Hejka doesn’t know if it was the Linkedin page that did it. Maybe the Mets were just looking for pitchers in the independent leagues that day. Either way, he got the call after just two weeks with the Mammoths. He officially signed on June 27 and was assigned to the organization’s Rookie-level affiliate in Kingsport.

“The Mammoths had been using me as a closer so I was about to go down to the bullpen to get loose,” Hejka recalled. “My coach comes up to me and said I wasn’t pitching. He said, ‘the Mets just called us, they’re going to sign you tomorrow.’ My dad was at the game and I went up to him in between innings and he hugged me and we both started crying.

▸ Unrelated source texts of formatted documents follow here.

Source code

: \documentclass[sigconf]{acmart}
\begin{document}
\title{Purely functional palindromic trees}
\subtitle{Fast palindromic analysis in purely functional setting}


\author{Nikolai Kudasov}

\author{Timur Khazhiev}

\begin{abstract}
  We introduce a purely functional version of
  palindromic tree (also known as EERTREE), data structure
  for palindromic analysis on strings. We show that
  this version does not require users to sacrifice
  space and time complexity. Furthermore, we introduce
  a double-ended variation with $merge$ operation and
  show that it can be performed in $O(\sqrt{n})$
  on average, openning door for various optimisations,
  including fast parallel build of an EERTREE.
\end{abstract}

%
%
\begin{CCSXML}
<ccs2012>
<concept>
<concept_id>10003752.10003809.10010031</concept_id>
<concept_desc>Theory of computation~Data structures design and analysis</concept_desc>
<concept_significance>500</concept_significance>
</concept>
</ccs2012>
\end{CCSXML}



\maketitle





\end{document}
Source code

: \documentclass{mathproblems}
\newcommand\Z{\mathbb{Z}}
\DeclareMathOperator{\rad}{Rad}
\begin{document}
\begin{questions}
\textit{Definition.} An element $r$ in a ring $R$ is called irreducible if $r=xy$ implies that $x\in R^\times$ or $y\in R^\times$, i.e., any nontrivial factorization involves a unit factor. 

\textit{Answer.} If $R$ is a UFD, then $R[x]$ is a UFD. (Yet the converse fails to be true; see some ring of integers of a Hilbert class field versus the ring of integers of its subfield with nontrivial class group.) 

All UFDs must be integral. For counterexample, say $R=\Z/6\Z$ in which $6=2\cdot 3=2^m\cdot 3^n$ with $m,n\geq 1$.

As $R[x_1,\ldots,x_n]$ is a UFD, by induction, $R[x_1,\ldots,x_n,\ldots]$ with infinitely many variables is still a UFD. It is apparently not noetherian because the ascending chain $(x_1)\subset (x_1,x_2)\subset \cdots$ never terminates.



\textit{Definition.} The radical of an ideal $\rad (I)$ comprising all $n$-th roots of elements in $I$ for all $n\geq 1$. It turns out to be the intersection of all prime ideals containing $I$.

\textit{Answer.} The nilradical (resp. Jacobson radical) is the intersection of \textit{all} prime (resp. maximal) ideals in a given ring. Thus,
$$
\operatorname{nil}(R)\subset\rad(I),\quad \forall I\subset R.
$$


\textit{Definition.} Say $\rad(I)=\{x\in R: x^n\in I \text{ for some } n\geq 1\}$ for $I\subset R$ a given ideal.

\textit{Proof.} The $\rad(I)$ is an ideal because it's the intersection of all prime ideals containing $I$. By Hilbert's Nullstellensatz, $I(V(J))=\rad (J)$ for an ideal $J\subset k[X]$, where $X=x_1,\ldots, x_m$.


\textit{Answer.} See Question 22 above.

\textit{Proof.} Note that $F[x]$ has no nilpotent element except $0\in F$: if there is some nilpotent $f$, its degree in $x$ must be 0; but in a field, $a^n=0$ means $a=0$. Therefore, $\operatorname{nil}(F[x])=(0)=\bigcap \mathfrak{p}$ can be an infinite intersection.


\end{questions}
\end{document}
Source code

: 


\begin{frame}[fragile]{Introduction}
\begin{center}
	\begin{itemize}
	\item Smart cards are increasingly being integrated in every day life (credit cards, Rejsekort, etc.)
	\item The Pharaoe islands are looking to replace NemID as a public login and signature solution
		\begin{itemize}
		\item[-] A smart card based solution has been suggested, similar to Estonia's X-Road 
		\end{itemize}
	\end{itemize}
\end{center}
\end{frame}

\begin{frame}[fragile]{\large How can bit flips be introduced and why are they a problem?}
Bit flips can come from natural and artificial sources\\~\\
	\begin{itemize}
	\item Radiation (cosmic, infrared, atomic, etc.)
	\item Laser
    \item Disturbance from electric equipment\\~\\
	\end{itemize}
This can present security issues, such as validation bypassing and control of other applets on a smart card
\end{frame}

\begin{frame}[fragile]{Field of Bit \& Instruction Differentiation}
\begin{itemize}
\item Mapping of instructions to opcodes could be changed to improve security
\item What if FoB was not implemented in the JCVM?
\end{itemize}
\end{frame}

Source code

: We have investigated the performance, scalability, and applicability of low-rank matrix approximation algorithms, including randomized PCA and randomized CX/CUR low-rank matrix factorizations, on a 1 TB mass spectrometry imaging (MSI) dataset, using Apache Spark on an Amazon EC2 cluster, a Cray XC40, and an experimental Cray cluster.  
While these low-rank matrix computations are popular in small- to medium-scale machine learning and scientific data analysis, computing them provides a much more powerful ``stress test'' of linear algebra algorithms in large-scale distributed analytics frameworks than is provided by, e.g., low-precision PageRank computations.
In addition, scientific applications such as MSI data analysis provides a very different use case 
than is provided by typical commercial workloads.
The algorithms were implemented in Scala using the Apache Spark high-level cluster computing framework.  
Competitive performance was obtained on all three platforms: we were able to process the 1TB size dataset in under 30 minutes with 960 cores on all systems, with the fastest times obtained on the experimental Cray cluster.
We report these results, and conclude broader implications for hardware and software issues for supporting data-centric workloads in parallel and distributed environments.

“It was a really nice moment and it felt like the culmination of everything. Especially with how much uncertainty there was. A lot of independent ball guys don’t get signed, so I didn’t know what my chances were, but I was just playing every day and doing my best.”

Josh Hejka (Liz Flynn/Brooklyn Cyclones)

In addition to being an undrafted free agent, Hejka will have the overcome the stereotype of being a “trick pitcher” and prove that he’s just as worthy of a spot in professional baseball as his teammates. To gain any possible advantage, the former computer science major has absorbed himself in data that is both publicly available and provided to him through the Mets’ internal portal.

“It’s really cool to be able to look at that data and try to understand it, then manipulate it,” Hejka said. “With Statcast being publicly available I can look at O’Day, Cishek, Adam Cimber, and all these guys and see exactly what their fastball looks like, their spin rate, their horizontal and vertical movement, their release height. That’s been pretty cool to look at some of that stuff and emulate what some of these other guys are doing.”

He also compares his metrics to those of Stephen Villines, a fellow Mets sidearmer currently pitching with the Double-A Binghamton Rumble Ponies. Hejka is looking forward to meeting him during spring training next year.

For someone who never could have imagined that a lofty goal like playing professional baseball was attainable, Hejka’s experience with Kingsport, and now the Short-Season A Brooklyn Cyclones, has been everything and then some.

“It’s honestly amazing,” he said. “Getting to play in front of these crowds every day, especially here in Brooklyn, it’s a beautiful stadium, the clubhouse is beautiful, everything about it is beautiful. Playing with these guys, like Jake Mangum, the all-time SEC hits leader, and Antoine Duplantis, second all-time SEC hits leader, all these guys I’ve watched on TV and now I get to play against them and with them. It’s been an absolute joy just being able to fulfill this dream of mine.”